◆ PROMPT: Ignoring every picture, return the lines of the listing below word for word, from the line that holds "4. mixins.scss - contains" through the line that holds "2. **Complex Query".

◆ EXERCISE MATERIAL:
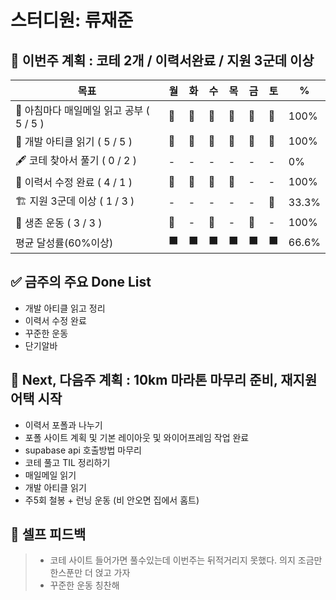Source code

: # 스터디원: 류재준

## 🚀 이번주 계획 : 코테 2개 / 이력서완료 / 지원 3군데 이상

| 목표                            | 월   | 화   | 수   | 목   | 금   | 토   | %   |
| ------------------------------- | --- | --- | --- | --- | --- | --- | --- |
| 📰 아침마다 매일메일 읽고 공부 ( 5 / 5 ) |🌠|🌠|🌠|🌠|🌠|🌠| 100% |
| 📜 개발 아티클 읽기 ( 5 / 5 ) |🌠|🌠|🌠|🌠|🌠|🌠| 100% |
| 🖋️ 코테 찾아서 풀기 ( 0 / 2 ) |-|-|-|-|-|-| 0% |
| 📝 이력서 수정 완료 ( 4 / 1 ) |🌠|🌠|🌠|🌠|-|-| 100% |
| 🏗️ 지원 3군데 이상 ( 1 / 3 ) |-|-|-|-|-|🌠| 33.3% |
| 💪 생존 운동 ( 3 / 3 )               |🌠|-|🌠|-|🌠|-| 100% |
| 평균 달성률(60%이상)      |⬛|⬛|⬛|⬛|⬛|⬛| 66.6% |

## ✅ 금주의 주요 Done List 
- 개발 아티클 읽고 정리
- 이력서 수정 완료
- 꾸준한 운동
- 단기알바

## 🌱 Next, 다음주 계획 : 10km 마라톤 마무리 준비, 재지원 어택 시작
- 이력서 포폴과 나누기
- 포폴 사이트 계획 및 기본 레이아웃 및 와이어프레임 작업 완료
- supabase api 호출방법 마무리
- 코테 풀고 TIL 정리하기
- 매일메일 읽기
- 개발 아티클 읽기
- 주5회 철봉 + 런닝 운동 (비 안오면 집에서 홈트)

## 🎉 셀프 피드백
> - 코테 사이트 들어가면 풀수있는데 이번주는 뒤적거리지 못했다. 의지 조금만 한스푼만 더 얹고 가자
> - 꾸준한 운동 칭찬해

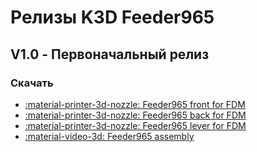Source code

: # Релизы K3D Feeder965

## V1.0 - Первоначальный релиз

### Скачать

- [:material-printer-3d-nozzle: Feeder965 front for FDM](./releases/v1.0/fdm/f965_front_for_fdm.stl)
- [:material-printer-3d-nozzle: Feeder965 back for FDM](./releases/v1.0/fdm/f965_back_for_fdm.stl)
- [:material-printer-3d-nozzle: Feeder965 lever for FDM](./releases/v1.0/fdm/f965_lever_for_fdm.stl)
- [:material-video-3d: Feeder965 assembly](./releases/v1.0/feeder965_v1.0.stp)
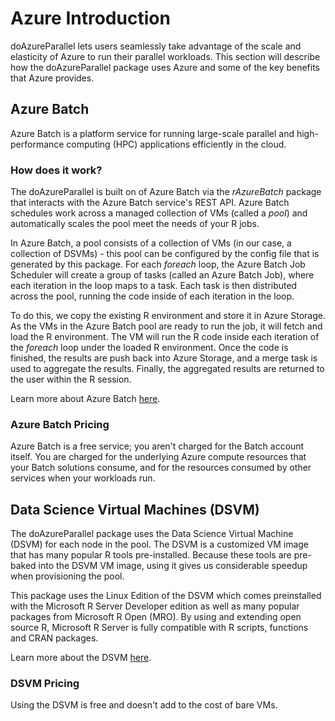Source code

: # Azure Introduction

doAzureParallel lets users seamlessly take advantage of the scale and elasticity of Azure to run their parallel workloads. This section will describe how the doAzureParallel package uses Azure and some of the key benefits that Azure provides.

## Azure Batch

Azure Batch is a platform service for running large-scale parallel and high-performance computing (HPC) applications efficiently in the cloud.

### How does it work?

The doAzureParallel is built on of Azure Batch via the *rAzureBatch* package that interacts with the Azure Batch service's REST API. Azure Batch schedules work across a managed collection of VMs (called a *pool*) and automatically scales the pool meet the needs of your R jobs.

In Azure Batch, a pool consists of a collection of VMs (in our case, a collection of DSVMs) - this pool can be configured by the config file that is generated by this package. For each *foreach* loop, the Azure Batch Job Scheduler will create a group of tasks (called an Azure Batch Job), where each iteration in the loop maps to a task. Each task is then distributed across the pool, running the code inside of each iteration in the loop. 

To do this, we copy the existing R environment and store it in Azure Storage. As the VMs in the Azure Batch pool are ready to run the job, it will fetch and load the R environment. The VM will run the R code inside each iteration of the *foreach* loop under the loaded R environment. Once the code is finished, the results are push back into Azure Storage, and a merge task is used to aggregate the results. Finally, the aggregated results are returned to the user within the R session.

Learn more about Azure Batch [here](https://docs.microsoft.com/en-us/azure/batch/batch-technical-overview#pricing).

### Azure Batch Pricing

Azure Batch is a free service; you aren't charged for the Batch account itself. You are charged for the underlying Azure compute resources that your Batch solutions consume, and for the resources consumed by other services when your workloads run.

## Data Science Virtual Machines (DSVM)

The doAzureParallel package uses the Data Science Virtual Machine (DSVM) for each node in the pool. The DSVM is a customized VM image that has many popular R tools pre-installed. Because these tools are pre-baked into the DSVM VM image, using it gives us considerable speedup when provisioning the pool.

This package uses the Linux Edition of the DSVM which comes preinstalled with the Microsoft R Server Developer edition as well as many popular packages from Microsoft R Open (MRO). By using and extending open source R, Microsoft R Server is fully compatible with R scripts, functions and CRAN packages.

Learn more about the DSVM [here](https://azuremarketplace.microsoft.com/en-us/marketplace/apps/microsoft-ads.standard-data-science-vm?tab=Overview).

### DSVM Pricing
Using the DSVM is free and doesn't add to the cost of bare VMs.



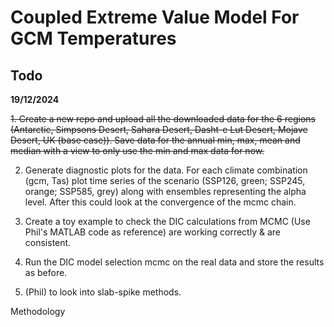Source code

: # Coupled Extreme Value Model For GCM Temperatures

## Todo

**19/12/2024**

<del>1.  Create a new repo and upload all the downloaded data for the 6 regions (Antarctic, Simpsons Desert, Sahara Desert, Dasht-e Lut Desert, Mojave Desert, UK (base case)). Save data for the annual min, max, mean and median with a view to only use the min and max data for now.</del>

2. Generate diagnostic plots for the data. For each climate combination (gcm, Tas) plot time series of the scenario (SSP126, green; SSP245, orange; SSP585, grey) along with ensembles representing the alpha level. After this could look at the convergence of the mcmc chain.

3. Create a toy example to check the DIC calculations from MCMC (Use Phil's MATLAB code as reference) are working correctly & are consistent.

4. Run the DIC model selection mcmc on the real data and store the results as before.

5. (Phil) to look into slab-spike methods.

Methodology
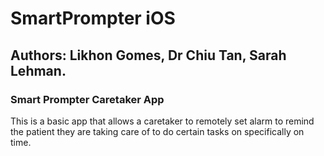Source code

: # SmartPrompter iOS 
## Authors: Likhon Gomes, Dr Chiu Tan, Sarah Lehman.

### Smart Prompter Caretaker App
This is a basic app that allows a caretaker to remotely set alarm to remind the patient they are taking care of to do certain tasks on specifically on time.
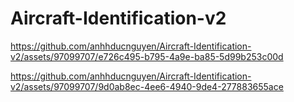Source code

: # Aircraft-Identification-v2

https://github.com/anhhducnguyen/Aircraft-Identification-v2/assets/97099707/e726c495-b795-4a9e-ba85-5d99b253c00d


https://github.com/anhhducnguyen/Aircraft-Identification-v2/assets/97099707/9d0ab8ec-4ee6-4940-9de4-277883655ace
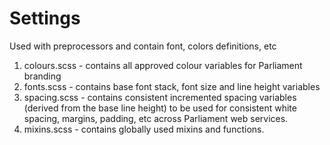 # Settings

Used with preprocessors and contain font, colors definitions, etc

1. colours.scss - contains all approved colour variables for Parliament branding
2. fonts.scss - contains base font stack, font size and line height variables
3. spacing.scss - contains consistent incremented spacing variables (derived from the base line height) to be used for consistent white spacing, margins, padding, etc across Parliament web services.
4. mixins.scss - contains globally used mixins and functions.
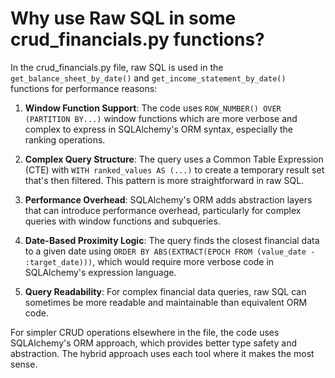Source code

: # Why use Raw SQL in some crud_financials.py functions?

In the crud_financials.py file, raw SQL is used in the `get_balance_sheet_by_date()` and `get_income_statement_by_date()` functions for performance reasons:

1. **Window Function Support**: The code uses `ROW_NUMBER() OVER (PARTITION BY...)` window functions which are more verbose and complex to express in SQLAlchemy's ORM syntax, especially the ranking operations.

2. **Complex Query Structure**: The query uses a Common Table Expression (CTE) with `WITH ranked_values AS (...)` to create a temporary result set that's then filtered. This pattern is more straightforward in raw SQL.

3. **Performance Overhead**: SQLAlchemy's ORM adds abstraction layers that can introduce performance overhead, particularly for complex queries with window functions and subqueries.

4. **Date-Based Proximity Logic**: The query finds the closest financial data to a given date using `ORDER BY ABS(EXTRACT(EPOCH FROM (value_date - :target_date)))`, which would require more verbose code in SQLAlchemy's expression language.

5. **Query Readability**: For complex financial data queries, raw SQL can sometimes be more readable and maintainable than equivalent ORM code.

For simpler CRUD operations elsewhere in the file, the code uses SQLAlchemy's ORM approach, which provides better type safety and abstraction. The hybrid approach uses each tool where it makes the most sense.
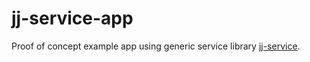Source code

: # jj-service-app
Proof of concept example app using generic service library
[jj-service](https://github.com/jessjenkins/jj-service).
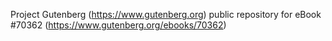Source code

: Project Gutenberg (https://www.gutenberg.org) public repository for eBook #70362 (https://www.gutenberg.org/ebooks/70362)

◆ YOUR SOLUTION:
4. mixins.scss - contains globally used mixins and functions.
Source code

: # Why use Raw SQL in some crud_financials.py functions?

In the crud_financials.py file, raw SQL is used in the `get_balance_sheet_by_date()` and `get_income_statement_by_date()` functions for performance reasons:

1. **Window Function Support**: The code uses `ROW_NUMBER() OVER (PARTITION BY...)` window functions which are more verbose and complex to express in SQLAlchemy's ORM syntax, especially the ranking operations.

2. **Complex Query Structure**: The query uses a Common Table Expression (CTE) with `WITH ranked_values AS (...)` to create a temporary result set that's then filtered. This pattern is more straightforward in raw SQL.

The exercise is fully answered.